The secretary also pushed to curb students’ exposure to online dangers, naming social media platforms, groomers and recruiters tied to terrorism among the threats. He argued that violent games warrant restriction: “Some games are very violent because like Roblox, which is about organizing a gang, so I think those things should be banned, or regulated.” Coordination with churches and communities forms part of the same approach, he said.
Whether to lower the minimum age of criminal liability to 12 from 15 is a matter Angara left to lawmakers. He sought to reassure parents that violent incidents remain uncommon relative to the size of the system, which spans more than 48,000 campuses.

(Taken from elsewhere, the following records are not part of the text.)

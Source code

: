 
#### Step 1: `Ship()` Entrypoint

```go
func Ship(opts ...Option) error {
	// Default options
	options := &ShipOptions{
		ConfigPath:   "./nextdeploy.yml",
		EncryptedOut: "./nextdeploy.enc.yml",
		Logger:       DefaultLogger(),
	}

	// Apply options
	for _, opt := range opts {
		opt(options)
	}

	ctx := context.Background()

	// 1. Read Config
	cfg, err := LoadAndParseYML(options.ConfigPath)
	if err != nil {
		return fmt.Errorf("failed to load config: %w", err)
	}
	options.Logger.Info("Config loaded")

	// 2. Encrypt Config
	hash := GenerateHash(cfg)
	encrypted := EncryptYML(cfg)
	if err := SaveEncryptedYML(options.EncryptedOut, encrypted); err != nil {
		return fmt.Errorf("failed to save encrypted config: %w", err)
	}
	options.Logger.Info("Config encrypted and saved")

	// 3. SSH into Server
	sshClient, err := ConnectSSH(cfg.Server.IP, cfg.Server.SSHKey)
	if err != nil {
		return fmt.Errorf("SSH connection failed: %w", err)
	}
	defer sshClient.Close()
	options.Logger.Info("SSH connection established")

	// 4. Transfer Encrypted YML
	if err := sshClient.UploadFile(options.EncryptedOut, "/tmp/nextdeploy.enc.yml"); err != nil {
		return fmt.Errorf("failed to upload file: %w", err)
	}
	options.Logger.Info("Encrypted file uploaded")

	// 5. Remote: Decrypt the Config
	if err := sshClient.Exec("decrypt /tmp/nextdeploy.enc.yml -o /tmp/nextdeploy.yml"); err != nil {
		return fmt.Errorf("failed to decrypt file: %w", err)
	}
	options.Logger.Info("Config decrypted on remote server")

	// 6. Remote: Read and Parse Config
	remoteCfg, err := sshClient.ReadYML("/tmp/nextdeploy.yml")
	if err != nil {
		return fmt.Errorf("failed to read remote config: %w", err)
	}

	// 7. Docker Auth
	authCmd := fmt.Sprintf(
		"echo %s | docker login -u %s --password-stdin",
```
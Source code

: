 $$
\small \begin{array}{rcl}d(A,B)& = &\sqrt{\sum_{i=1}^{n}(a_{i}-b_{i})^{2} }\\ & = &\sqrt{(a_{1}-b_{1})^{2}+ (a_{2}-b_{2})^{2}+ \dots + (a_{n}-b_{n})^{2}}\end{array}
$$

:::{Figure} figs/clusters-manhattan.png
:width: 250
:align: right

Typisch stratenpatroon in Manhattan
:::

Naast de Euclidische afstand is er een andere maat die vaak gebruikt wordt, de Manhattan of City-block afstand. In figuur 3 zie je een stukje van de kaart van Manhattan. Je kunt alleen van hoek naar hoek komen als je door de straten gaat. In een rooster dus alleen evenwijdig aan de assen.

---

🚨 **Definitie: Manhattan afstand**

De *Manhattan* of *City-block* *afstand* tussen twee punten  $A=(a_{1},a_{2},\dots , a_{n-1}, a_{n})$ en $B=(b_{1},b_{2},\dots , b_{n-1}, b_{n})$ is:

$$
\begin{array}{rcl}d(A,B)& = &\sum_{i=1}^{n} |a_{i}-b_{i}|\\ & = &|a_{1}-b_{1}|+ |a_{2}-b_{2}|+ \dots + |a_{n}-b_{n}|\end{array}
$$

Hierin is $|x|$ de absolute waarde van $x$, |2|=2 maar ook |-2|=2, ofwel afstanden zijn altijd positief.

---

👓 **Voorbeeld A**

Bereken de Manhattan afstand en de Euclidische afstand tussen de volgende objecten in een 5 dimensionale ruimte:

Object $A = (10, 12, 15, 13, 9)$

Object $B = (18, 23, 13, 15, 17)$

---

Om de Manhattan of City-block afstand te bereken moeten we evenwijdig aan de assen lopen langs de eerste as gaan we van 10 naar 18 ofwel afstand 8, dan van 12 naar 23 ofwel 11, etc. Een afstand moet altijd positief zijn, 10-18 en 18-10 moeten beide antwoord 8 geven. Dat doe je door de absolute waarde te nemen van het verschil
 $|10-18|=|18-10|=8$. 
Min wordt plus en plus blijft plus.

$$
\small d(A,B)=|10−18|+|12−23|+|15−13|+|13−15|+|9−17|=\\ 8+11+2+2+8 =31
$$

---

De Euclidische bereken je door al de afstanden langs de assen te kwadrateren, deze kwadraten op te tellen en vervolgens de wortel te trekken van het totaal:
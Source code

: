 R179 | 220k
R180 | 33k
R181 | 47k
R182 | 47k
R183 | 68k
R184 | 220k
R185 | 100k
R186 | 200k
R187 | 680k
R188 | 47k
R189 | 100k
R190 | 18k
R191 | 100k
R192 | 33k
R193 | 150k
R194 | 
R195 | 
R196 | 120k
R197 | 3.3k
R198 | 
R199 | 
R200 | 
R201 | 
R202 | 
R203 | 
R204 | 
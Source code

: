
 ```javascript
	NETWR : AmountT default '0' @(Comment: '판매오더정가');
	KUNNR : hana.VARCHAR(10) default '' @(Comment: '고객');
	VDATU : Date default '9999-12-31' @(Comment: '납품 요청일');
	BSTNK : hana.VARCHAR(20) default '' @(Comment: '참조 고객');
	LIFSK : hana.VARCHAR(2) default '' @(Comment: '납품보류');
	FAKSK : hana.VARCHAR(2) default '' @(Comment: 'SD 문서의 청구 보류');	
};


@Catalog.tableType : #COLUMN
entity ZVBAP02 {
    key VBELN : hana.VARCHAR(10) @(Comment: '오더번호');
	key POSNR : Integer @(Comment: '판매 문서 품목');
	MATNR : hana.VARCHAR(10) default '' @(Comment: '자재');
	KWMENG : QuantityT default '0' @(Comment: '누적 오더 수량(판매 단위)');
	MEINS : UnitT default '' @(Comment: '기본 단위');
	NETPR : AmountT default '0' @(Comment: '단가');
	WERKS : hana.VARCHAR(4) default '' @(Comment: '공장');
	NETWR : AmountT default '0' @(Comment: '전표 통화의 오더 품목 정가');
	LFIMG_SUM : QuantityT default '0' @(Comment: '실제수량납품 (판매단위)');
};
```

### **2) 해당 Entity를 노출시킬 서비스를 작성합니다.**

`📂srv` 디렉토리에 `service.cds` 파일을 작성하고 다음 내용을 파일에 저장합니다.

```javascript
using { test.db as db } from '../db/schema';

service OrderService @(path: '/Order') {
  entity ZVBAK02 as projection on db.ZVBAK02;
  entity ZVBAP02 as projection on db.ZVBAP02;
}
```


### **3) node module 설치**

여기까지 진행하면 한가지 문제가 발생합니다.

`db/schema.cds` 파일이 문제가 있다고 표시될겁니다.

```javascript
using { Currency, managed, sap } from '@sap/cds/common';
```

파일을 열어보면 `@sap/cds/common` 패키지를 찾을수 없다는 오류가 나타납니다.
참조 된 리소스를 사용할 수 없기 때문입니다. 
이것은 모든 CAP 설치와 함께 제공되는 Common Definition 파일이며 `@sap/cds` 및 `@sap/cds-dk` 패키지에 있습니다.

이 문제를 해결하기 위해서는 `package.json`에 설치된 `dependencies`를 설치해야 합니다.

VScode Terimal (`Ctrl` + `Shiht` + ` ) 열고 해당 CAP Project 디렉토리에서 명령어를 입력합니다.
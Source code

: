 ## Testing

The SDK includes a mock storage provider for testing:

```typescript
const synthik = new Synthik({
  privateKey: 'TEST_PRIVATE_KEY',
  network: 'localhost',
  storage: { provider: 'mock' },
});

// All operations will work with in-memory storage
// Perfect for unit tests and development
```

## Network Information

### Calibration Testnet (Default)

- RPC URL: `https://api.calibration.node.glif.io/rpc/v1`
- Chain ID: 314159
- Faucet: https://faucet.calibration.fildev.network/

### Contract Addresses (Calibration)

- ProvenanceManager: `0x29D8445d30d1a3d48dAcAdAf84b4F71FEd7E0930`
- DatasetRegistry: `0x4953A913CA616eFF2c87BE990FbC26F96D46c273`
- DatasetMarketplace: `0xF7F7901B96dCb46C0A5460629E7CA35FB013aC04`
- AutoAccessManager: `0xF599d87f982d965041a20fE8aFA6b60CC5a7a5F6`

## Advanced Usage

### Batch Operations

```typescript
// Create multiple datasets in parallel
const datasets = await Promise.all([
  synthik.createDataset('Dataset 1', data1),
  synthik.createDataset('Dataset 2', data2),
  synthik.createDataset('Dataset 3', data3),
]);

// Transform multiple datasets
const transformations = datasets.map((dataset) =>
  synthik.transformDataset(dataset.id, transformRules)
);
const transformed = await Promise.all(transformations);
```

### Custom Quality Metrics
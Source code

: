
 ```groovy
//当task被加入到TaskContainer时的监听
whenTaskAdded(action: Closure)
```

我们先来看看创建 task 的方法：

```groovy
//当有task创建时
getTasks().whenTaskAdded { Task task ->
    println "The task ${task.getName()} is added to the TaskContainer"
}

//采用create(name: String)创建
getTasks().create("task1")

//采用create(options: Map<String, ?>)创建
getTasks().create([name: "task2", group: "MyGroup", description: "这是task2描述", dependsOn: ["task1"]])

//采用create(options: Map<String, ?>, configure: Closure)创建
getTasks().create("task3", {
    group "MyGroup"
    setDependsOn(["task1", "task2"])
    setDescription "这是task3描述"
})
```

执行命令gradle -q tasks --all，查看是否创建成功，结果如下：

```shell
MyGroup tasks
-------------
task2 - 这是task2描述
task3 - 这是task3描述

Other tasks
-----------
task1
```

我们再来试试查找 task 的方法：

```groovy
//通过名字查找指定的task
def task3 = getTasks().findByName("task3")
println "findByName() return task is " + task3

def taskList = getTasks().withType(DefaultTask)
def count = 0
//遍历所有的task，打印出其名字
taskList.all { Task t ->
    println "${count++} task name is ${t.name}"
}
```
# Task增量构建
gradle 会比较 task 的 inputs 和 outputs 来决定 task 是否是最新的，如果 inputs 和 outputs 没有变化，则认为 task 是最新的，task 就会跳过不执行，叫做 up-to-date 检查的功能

Quezon City is moving on a parallel track. Local police and the city government plan simulation drills so students can react to shootings and other emergencies, with QCPD director Brig. Gen. Randy Glenn Silvio tentatively scheduling an active shooter exercise for July 17. Mayor Joy Belmonte has pressed to keep campuses safe, and Silvio said the drills would also address stabbings, bomb threats and riots.
Separately, a priority administration measure targeting the country’s most remote campuses has reached Malacañang. Palace press officer Claire Castro said the enrolled copy of the Last Mile and Geographically Isolated and Disadvantaged and Conflict Affected Areas Schools Act was transmitted on June 25. The bill calls for building basic education schools and access roads in isolated, disadvantaged and conflict-affected areas.
Sen. Loren Legarda, principal author of the Senate version, has said distance, weak infrastructure and thin public services keep quality education out of reach for children in remote areas. Her bill would require the education department to adopt a three-kilometer walkable-distance or safe-transport standard and to publish a national map of such schools within a year.
Conditions in these schools remain stark, according to Batangas 6th district Rep. Ryan Recto, who wrote in his explanatory note that many so-called last mile schools operate without basic utilities. Roughly 1,500 run without electricity and about 1,000 without toilets, he said, with many serving indigenous communities in makeshift rooms that lack funding for repairs.